Gayathri Govind has never restricted herself to one dance genre. Trained in the classical dance forms of Bharatanatyam, Mohiniyattom and Kuchipudi, she has also learnt Ottanthullal, Kathakali, Yakshaganam and Nangiarkoothu. She is also comfortable with the semi-classical style and has choreographed many dance productions for her dance troupe, Silver Streak. Winner of the dance reality show, ‘Thakadhimi’ (2008) on Asianet, she has anchored programmes on all leading Malayalam television channels as well. Amidst all this, the B.Tech graduate is a busy IT professional. The Thiruvananthapuram-native, now settled in Chennai, balances work, dance and marriage. Excerpts from an interview with Gayathri…
On learning various dance forms
It was a passion for dance that motivated me to learn different dance forms and I have continued learning many of those. I have loved to dance ever since I can remember. I joined dance guru Girija Chandran’s Regatta Dance Academy in Thiruvananthapuram when I was three-and-a-half. I started out by learning folk dance, then moved on to Bharatanatyam and Mohiniyattom. Girija teacher’s sister Geetha taught me Kuchipudi. I also learnt Bharatanatyam from Pattom Sanalkumar, Ottanthullal from Kalamandalam Narayanan and Kalamandalam Geethanandan and Kathakali from Kalamandalam Balasubramaniam. After attending a Kathak workshop led by Rajendra Gangani, I decided to learn that as well.
On the youth festival circuit
Youth festival venues often witness stiff competition among parents rather than students. I took part in the arts fete not because my parents pushed me into doing so. I enjoyed what I did and I didn’t restrict my learning of dance to the youth festivals alone. For instance, though I started learning Kathakali for group performances, later on I learnt some characters for individual performances.
We friends had formed a dance team, Silver Streak, which is still active though the members are spread across the country. The dance reality show ‘Thakadhimi’ was a learning experience as I experimented with various dance styles. I’ve also choreographed for Gandharam, a cultural production venture by Soorya Krishnamoorthy, and the title songs of a few Malayalam serials. A high point of my career has been performing Kuchipudi at the Ramayana Festival organised as part of the Soorya Festival last year in the capital city. This year, I presented Mohiniyattom at the fete. I got tremendous appreciation when I presented Sugathakumari’s poem ‘Pavizhamalli’ in the thillana format. I also performed Kuchipudi at the Soorya festival in Chennai.

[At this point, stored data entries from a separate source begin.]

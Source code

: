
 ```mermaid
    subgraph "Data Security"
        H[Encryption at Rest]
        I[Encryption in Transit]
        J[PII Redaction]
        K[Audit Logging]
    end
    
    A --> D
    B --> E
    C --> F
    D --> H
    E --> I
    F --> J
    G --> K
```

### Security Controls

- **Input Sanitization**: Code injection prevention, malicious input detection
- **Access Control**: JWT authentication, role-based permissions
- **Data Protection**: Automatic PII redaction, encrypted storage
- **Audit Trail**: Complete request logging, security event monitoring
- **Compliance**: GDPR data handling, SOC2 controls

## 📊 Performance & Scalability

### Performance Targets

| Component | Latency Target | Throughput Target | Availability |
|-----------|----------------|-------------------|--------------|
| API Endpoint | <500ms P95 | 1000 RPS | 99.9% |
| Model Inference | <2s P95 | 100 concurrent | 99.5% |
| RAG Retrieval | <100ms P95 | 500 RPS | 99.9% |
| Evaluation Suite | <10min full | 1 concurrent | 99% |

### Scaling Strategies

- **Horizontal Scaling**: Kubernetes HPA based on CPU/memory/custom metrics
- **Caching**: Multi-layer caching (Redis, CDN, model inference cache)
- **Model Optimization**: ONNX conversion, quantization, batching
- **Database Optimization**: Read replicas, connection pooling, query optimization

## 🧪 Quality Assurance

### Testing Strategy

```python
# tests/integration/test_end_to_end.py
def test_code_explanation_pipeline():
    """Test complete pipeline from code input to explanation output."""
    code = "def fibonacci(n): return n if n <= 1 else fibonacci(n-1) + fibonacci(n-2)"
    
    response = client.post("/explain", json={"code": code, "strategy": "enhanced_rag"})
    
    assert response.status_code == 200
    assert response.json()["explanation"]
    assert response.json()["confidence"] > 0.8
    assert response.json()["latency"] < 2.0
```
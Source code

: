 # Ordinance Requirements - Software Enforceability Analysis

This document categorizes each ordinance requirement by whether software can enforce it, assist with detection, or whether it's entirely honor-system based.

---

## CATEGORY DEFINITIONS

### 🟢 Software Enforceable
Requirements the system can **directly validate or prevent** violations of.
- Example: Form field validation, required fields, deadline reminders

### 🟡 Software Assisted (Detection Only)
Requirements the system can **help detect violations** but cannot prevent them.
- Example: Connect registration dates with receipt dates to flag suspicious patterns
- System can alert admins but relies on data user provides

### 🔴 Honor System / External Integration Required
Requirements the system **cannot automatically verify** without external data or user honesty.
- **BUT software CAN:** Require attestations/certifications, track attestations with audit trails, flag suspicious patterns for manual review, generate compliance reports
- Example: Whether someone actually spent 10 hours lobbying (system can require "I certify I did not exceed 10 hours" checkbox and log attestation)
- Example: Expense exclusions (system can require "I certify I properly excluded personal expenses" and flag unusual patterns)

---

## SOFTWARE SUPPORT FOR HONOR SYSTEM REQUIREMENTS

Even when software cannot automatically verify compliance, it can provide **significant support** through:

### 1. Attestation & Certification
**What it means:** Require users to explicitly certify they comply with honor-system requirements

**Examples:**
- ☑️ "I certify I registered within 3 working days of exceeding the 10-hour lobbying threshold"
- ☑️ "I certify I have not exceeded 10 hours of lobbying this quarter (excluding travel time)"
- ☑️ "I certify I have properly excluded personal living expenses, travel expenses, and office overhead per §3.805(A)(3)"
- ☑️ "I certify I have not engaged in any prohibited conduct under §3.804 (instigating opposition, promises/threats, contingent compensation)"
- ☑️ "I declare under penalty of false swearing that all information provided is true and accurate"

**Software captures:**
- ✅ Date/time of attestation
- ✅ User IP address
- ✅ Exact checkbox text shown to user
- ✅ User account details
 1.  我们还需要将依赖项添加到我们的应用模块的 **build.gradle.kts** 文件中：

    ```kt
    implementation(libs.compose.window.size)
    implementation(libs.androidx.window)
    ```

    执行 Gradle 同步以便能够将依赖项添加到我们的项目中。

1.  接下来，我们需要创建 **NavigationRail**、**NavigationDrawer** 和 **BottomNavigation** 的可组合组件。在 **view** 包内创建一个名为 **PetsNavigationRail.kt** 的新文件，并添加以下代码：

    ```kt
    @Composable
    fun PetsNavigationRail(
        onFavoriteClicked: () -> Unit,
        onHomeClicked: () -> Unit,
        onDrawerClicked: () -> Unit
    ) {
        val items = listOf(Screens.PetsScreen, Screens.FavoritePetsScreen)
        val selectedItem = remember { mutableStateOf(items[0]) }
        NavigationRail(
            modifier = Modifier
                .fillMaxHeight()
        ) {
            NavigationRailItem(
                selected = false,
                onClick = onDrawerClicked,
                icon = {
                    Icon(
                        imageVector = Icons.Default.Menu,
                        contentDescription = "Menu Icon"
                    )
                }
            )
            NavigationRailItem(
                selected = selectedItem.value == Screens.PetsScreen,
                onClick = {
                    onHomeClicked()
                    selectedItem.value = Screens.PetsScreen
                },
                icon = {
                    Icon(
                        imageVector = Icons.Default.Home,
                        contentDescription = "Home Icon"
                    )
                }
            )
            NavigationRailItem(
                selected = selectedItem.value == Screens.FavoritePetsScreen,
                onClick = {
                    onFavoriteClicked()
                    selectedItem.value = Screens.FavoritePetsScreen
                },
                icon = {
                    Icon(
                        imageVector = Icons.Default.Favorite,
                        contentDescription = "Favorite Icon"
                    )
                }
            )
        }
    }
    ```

I don’t want to bracket myself as a Bharatanatyam/Mohiniyattom/Kuchipudi dancer. I don’t agree with that differentiation and love to perform all the classical dance forms. Of course, criticism is inevitable when you experiment with a dance form or adapt new texts for the stage. Actor-dancer Shobhana is my inspiration in this field. I am in awe of her dance productions. Although there are people who criticise her dance, there is something in her work that keeps the audience glued to her performance. I fondly remember her appreciation when Silver Streak performed at a dance contest, Dhoom (in 2007), and won the first prize.
Balancing work and dance
My parents, K.S.Govindan Nair and Ganga, never forced me to dance or study. They always gave me guidance and support. It was only when I thought that I would do medicine that my father insisted that I should opt for engineering because he knew it wouldn’t be easy for me to balance the life of a doctor and dancer. He was right. With the support of my husband, Harikrishnan, I opened a dance school, Thakadhimi, in Chennai.
I will continue to take my dance forward. I am planning to do a dance drama, but it is still in its initial stages.